Anyway, today we will look at identity.
The Stanford Encyclopedia of Philosophy article on Identity credits Irving Copi as defining the problem of identity through time with two statements:
1. If a changing thing really changes, there can't literally be one and the same thing before and after the change.
2. However, if there isn't literally one and the same thing before and after the change, then no thing has really undergone any change.
This is too technical, so let’s super-simplify these statements:
1. If a thing that can change really changes, it’s not the same thing it was before the change as it is after the change occurs.
2. However, if you have such a thing that is not the same thing before it changes and after it changes, then there isn’t really ONE THING that has changed (it is two separate things: (1) Thing 1: the thing before and (2) Thing 2: the thing after).
To simplify further, let’s look at some examples.
What happens to the same person over time, even if one’s body changes? What if you lose your memory or are involved in an accident that damages your brain and alters your personality? One of the most common examples that philosophers learn that looks at these questions is that of Phineas Gage.
You may have encountered Mr. Gage in a psychology class, because this example also pertains to behavioral studies. If you remember, Mr. Gage worked on the railroads in the mid-1800s as a foreman. He survived a terrible accident, in which an iron rod was driven through his head. This accident destroyed most of his brain’s left frontal lobe.
After the accident, Mr. Gage’s personality was completely changed. His friends knew him before the accident as a naturally intelligent person, well-balanced, and a good business man. After the accident, they noted that he had become selfish, prone to profanity, and intellectually childlike.
This example seems to point to a person (a thing) that is a different person before an event (Thing 1) than they are after the event (Thing 2).
Another example that I like is from philosopher John Locke. In philosophy-world, the problem is referred to as “Locke’s Socks” (the best name EVER for a philosophy problem).
Locke has a favorite sock that happened to develop a hole in it one day. He wondered if the sock would still be the exact same sock if he was to apply a patch to this hole. If the answer was yes, it would be the same sock, then he wondered if it would be the same sock if there was another hole that required another patch. And then (extreme example time), what if the socks became gradually so holey and then patched to the extent that all of the old material from the original sock had been replaced with patches? Would this still be the same sock?
Also, are you exactly the same person that you were when you were five-years-old? Does this mean that the person you were at five is a completely different person than the person you are right now?

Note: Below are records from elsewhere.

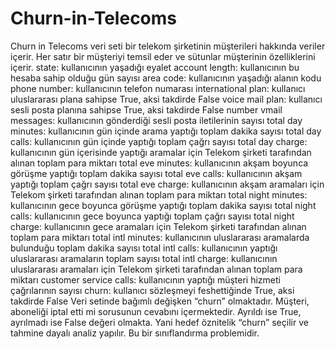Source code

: # Churn-in-Telecoms
Churn in Telecoms veri seti bir telekom şirketinin müşterileri hakkında veriler içerir. Her satır bir müşteriyi temsil eder ve sütunlar müşterinin özelliklerini içerir. 
state: kullanıcının yaşadığı eyalet
account length: kullanıcının bu hesaba sahip olduğu gün sayısı
area code: kullanıcının yaşadığı alanın kodu
phone number: kullanıcının telefon numarası
international plan: kullanıcı uluslararası plana sahipse True, aksi takdirde False
voice mail plan: kullanıcı sesli posta planına sahipse True, aksi takdirde False
number vmail messages: kullanıcının gönderdiği sesli posta iletilerinin sayısı
total day minutes: kullanıcının gün içinde arama yaptığı toplam dakika sayısı
total day calls: kullanıcının gün içinde yaptığı toplam çağrı sayısı
total day charge: kullanıcının gün içerisinde yaptığı aramalar için Telekom şirketi tarafından alınan toplam para miktarı
total eve minutes: kullanıcının akşam boyunca görüşme yaptığı toplam dakika sayısı
total eve calls: kullanıcının akşam yaptığı toplam çağrı sayısı
total eve charge: kullanıcının akşam aramaları için Telekom şirketi tarafından alınan toplam para miktarı
total night minutes: kullanıcının gece boyunca görüşme yaptığı toplam dakika sayısı
total night calls: kullanıcının gece boyunca yaptığı toplam çağrı sayısı
total night charge: kullanıcının gece aramaları için Telekom şirketi tarafından alınan toplam para miktarı
total intl minutes: kullanıcının uluslararası aramalarda bulunduğu toplam dakika sayısı
total intl calls: kullanıcının yaptığı uluslararası aramaların toplam sayısı
total intl charge: kullanıcının uluslararası aramaları için Telekom şirketi tarafından alınan toplam para miktarı
customer service calls: kullanıcının yaptığı müşteri hizmeti çağrılarının sayısı
churn: kullanıcı sözleşmeyi feshettiğinde True, aksi takdirde False
Veri setinde bağımlı değişken “churn” olmaktadır. Müşteri, aboneliği iptal etti mi sorusunun cevabını içermektedir. Ayrıldı ise True, ayrılmadı ise False değeri olmakta. Yani hedef öznitelik “churn” seçilir ve tahmine dayalı analiz yapılır. Bu bir sınıflandırma problemidir.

Practical Application: Questions you could ask your analytic metaphysician
1. Do you think that the Philosiologist’s super-simple explanation of the problem of identity through time is too simple? Is it missing certain important points?
2. Do you think examples like Locke’s Socks tell us anything important about the problem of identity?

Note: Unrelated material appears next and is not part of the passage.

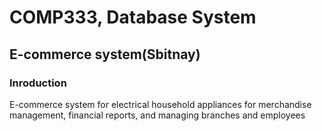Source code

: # COMP333, Database System

## E-commerce system(Sbitnay)

### Inroduction
<p>E-commerce system for electrical household appliances for merchandise management, financial reports, and managing branches and employees</p>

3. Which philosophical figures do you align yourself with in this debate?
4. Are there any approaches that you feel are deeply mistaken in this debate?
This is a very simplistic look at the problem of identity. If you want more reading material on this subject, you might try the Stanford Encyclopedia of Philosophy entry on “Identity and Time” or the Wikipedia article on “Identity and Change.” Just a warning, the SEP article is muy technical for most of us, so beware!